* What you need to do *
What you return should be the lines from the one with "If present, return" through the one with "Python3 script to" in the data below, reproduced exactly with both ends, and no pictures at all.

BEGIN

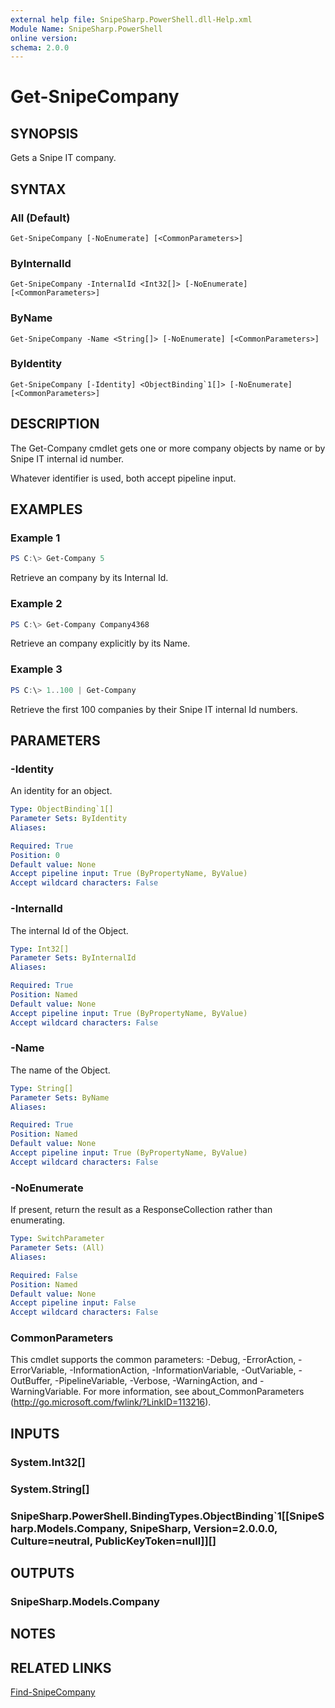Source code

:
 ```yaml
---
external help file: SnipeSharp.PowerShell.dll-Help.xml
Module Name: SnipeSharp.PowerShell
online version:
schema: 2.0.0
---
```


# Get-SnipeCompany

## SYNOPSIS
Gets a Snipe IT company.

## SYNTAX

### All (Default)
```
Get-SnipeCompany [-NoEnumerate] [<CommonParameters>]
```

### ByInternalId
```
Get-SnipeCompany -InternalId <Int32[]> [-NoEnumerate] [<CommonParameters>]
```

### ByName
```
Get-SnipeCompany -Name <String[]> [-NoEnumerate] [<CommonParameters>]
```

### ByIdentity
```
Get-SnipeCompany [-Identity] <ObjectBinding`1[]> [-NoEnumerate] [<CommonParameters>]
```

## DESCRIPTION
The Get-Company cmdlet gets one or more company objects by name or by Snipe IT internal id number.

Whatever identifier is used, both accept pipeline input.

## EXAMPLES

### Example 1
```powershell
PS C:\> Get-Company 5
```

Retrieve an company by its Internal Id.

### Example 2
```powershell
PS C:\> Get-Company Company4368
```

Retrieve an company explicitly by its Name.

### Example 3
```powershell
PS C:\> 1..100 | Get-Company
```

Retrieve the first 100 companies by their Snipe IT internal Id numbers.

## PARAMETERS

### -Identity
An identity for an object.

```yaml
Type: ObjectBinding`1[]
Parameter Sets: ByIdentity
Aliases:

Required: True
Position: 0
Default value: None
Accept pipeline input: True (ByPropertyName, ByValue)
Accept wildcard characters: False
```

### -InternalId
The internal Id of the Object.

```yaml
Type: Int32[]
Parameter Sets: ByInternalId
Aliases:

Required: True
Position: Named
Default value: None
Accept pipeline input: True (ByPropertyName, ByValue)
Accept wildcard characters: False
```

### -Name
The name of the Object.

```yaml
Type: String[]
Parameter Sets: ByName
Aliases:

Required: True
Position: Named
Default value: None
Accept pipeline input: True (ByPropertyName, ByValue)
Accept wildcard characters: False
```

### -NoEnumerate
If present, return the result as a ResponseCollection rather than enumerating.

```yaml
Type: SwitchParameter
Parameter Sets: (All)
Aliases:

Required: False
Position: Named
Default value: None
Accept pipeline input: False
Accept wildcard characters: False
```

### CommonParameters
This cmdlet supports the common parameters: -Debug, -ErrorAction, -ErrorVariable, -InformationAction, -InformationVariable, -OutVariable, -OutBuffer, -PipelineVariable, -Verbose, -WarningAction, and -WarningVariable. For more information, see about_CommonParameters (http://go.microsoft.com/fwlink/?LinkID=113216).

## INPUTS

### System.Int32[]

### System.String[]

### SnipeSharp.PowerShell.BindingTypes.ObjectBinding`1[[SnipeSharp.Models.Company, SnipeSharp, Version=2.0.0.0, Culture=neutral, PublicKeyToken=null]][]

## OUTPUTS

### SnipeSharp.Models.Company

## NOTES

## RELATED LINKS

[Find-SnipeCompany](Find-SnipeCompany.md)
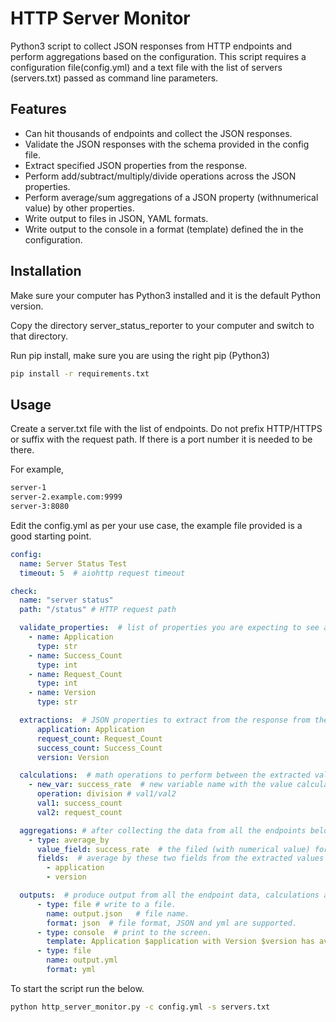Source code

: # HTTP Server Monitor

Python3 script to collect JSON responses from HTTP endpoints and perform aggregations based on the configuration.
This script requires a configuration file(config.yml) and a text file with the list of servers (servers.txt) passed as command line parameters.

## Features
 - Can hit thousands of endpoints and collect the JSON responses.
 - Validate the JSON responses with the schema provided in the config file.
 - Extract specified JSON properties from the response.
 - Perform add/subtract/multiply/divide operations across the JSON properties.
 - Perform average/sum aggregations of a JSON property (withnumerical value) by other properties.
 - Write output to files in JSON, YAML formats. 
 - Write output to the console in a format (template) defined the in the configuration.


## Installation
Make sure your computer has Python3 installed and it is the default Python version.

Copy the directory server_status_reporter to your computer and switch to that directory.
 
Run pip install, make sure you are using the right pip (Python3)
```bash 
pip install -r requirements.txt
```

## Usage
Create a server.txt file with the list of endpoints. Do not prefix HTTP/HTTPS or suffix with the  request path.
If there is a port number it is needed to be there. 

For example, 
```bash
server-1
server-2.example.com:9999
server-3:8080
```
Edit the config.yml as per your use case, the example file provided is a good starting point. 
```yaml
config:
  name: Server Status Test
  timeout: 5  # aiohttp request timeout

check:
  name: "server status"
  path: "/status" # HTTP request path

  validate_properties:  # list of properties you are expecting to see and their types in the JSON response from the endpoint.
    - name: Application
      type: str
    - name: Success_Count
      type: int
    - name: Request_Count
      type: int
    - name: Version
      type: str

  extractions:  # JSON properties to extract from the response from the endpoint.
      application: Application
      request_count: Request_Count
      success_count: Success_Count
      version: Version

  calculations:  # math operations to perform between the extracted values defined in the section above.
    - new_var: success_rate  # new variable name with the value calculated from the operation below.
      operation: division # val1/val2
      val1: success_count
      val2: request_count

  aggregations: # after collecting the data from all the endpoints below aggregations are performed, average_by and sum_by are supported.
    - type: average_by
      value_field: success_rate  # the filed (with numerical value) for which the average is calculated.
      fields:  # average by these two fields from the extracted values from the extraction section above.
        - application
        - version

  outputs:  # produce output from all the endpoint data, calculations and aggregations.
      - type: file # write to a file.
        name: output.json   # file name.
        format: json  # file format, JSON and yml are supported.
      - type: console  # print to the screen.
        template: Application $application with Version $version has average success rate of $average # console output template, variables (with $ symbol) should be from the fields and aggregation results.
      - type: file
        name: output.yml
        format: yml
```

To start the script run the below.
```bash
python http_server_monitor.py -c config.yml -s servers.txt
```

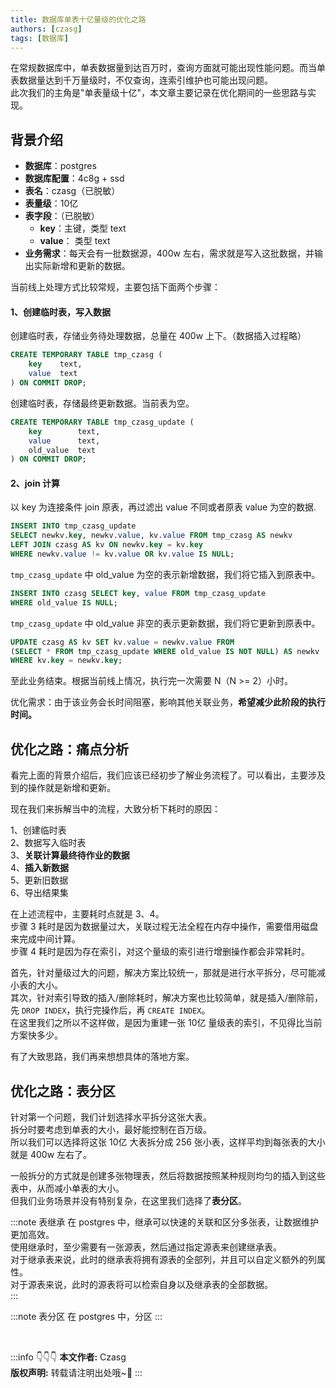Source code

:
 ```yaml
---
title: 数据库单表十亿量级的优化之路
authors: [czasg]
tags: [数据库]
---
```


在常规数据库中，单表数据量到达百万时，查询方面就可能出现性能问题。而当单表数据量达到千万量级时，不仅查询，连索引维护也可能出现问题。     
此次我们的主角是"单表量级十亿"，本文章主要记录在优化期间的一些思路与实现。


<!--truncate-->

## 背景介绍
* **数据库**：postgres  
* **数据库配置**：4c8g + ssd
* **表名**：czasg（已脱敏）
* **表量级**：10亿  
* **表字段**：（已脱敏）
    * **key**：主键，类型 text
    * **value**： 类型 text
* **业务需求**：每天会有一批数据源，400w 左右，需求就是写入这批数据，并输出实际新增和更新的数据。

当前线上处理方式比较常规，主要包括下面两个步骤：

#### 1、创建临时表，写入数据
创建临时表，存储业务待处理数据，总量在 400w 上下。（数据插入过程略）
```sql
CREATE TEMPORARY TABLE tmp_czasg (
    key    text,
    value  text
) ON COMMIT DROP;
```

创建临时表，存储最终更新数据。当前表为空。
```sql
CREATE TEMPORARY TABLE tmp_czasg_update (
    key        text,
    value      text,
    old_value  text
) ON COMMIT DROP;
```


#### 2、join 计算
以 key 为连接条件 join 原表，再过滤出 value 不同或者原表 value 为空的数据.
```sql
INSERT INTO tmp_czasg_update 
SELECT newkv.key, newkv.value, kv.value FROM tmp_czasg AS newkv 
LEFT JOIN czasg AS kv ON newkv.key = kv.key 
WHERE newkv.value != kv.value OR kv.value IS NULL;
```

`tmp_czasg_update` 中 old_value 为空的表示新增数据，我们将它插入到原表中。
```sql
INSERT INTO czasg SELECT key, value FROM tmp_czasg_update 
WHERE old_value IS NULL;
```

`tmp_czasg_update` 中 old_value 非空的表示更新数据，我们将它更新到原表中。
```sql
UPDATE czasg AS kv SET kv.value = newkv.value FROM 
(SELECT * FROM tmp_czasg_update WHERE old_value IS NOT NULL) AS newkv 
WHERE kv.key = newkv.key;
```

至此业务结束。根据当前线上情况，执行完一次需要 N（N >= 2）小时。

优化需求：由于该业务会长时间阻塞，影响其他关联业务，**希望减少此阶段的执行时间。**


## 优化之路：痛点分析
看完上面的背景介绍后，我们应该已经初步了解业务流程了。可以看出，主要涉及到的操作就是新增和更新。

现在我们来拆解当中的流程，大致分析下耗时的原因：

1、创建临时表  
2、数据写入临时表  
3、**关联计算最终待作业的数据**    
4、**插入新数据**    
5、更新旧数据   
6、导出结果集   

在上述流程中，主要耗时点就是 3、4。     
步骤 3 耗时是因为数据量过大，关联过程无法全程在内存中操作，需要借用磁盘来完成中间计算。               
步骤 4 耗时是因为存在索引，对这个量级的索引进行增删操作都会非常耗时。     

首先，针对量级过大的问题，解决方案比较统一，那就是进行水平拆分，尽可能减小表的大小。   
其次，针对索引导致的插入/删除耗时，解决方案也比较简单，就是插入/删除前，先 `DROP INDEX`，执行完操作后，再 `CREATE INDEX`。     
在这里我们之所以不这样做，是因为重建一张 10亿 量级表的索引，不见得比当前方案快多少。     

有了大致思路，我们再来想想具体的落地方案。


## 优化之路：表分区
针对第一个问题，我们计划选择水平拆分这张大表。    
拆分时要考虑到单表的大小，最好能控制在百万级。    
所以我们可以选择将这张 10亿 大表拆分成 256 张小表，这样平均到每张表的大小就是 400w 左右了。

一般拆分的方式就是创建多张物理表，然后将数据按照某种规则均匀的插入到这些表中，从而减小单表的大小。  
但我们业务场景并没有特别复杂，在这里我们选择了**表分区**。

<!-- http://www.postgres.cn/docs/12/ddl-inherit.html -->
:::note 表继承
在 postgres 中，继承可以快速的关联和区分多张表，让数据维护更加高效。  
使用继承时，至少需要有一张源表，然后通过指定源表来创建继承表。    
对于继承表来说，此时的继承表将拥有源表的全部列，并且可以自定义额外的列属性。       
对于源表来说，此时的源表将可以检索自身以及继承表的全部数据。    
:::

<!-- http://www.postgres.cn/docs/12/ddl-partitioning.html -->
:::note 表分区
在 postgres 中，分区
:::


<br/>

:::info 👇👇👇
**本文作者:** Czasg    
**版权声明:** 转载请注明出处哦~👮‍
:::
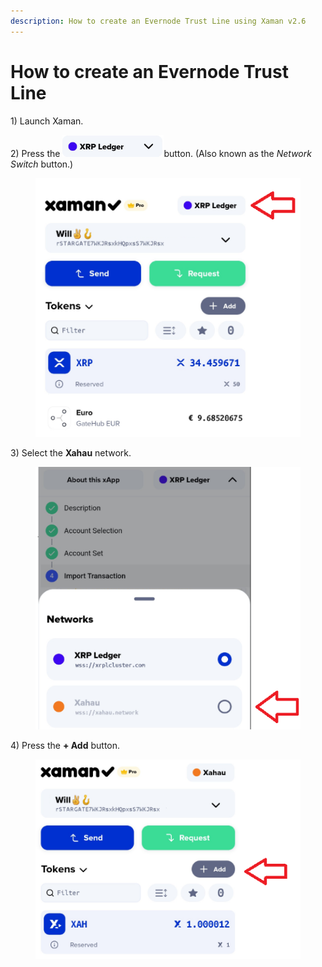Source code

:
 ```yaml
---
description: How to create an Evernode Trust Line using Xaman v2.6
---
```


# How to create an Evernode Trust Line

1\) Launch Xaman.

2\)  Press the <img src="../.gitbook/assets/image (5).png" alt="" data-size="line">button. (Also known as the _Network Switch_ button.)

<figure><img src="../.gitbook/assets/image (64).png" alt=""><figcaption></figcaption></figure>

3\) Select the **Xahau** network.

<figure><img src="../.gitbook/assets/image (65).png" alt=""><figcaption></figcaption></figure>

4\) Press the **+ Add** button.

<figure><img src="../.gitbook/assets/image (66).png" alt=""><figcaption></figcaption></figure>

END

* Output of the task *
If present, return the result as a ResponseCollection rather than enumerating.

```yaml
Type: SwitchParameter
Parameter Sets: (All)
Aliases:

Required: False
Position: Named
Default value: None
Accept pipeline input: False
Accept wildcard characters: False
```

### CommonParameters
This cmdlet supports the common parameters: -Debug, -ErrorAction, -ErrorVariable, -InformationAction, -InformationVariable, -OutVariable, -OutBuffer, -PipelineVariable, -Verbose, -WarningAction, and -WarningVariable. For more information, see about_CommonParameters (http://go.microsoft.com/fwlink/?LinkID=113216).

## INPUTS

### System.Int32[]

### System.String[]

### SnipeSharp.PowerShell.BindingTypes.ObjectBinding`1[[SnipeSharp.Models.Company, SnipeSharp, Version=2.0.0.0, Culture=neutral, PublicKeyToken=null]][]

## OUTPUTS

### SnipeSharp.Models.Company

## NOTES

## RELATED LINKS

[Find-SnipeCompany](Find-SnipeCompany.md)
Source code

: # HTTP Server Monitor

Python3 script to collect JSON responses from HTTP endpoints and perform aggregations based on the configuration.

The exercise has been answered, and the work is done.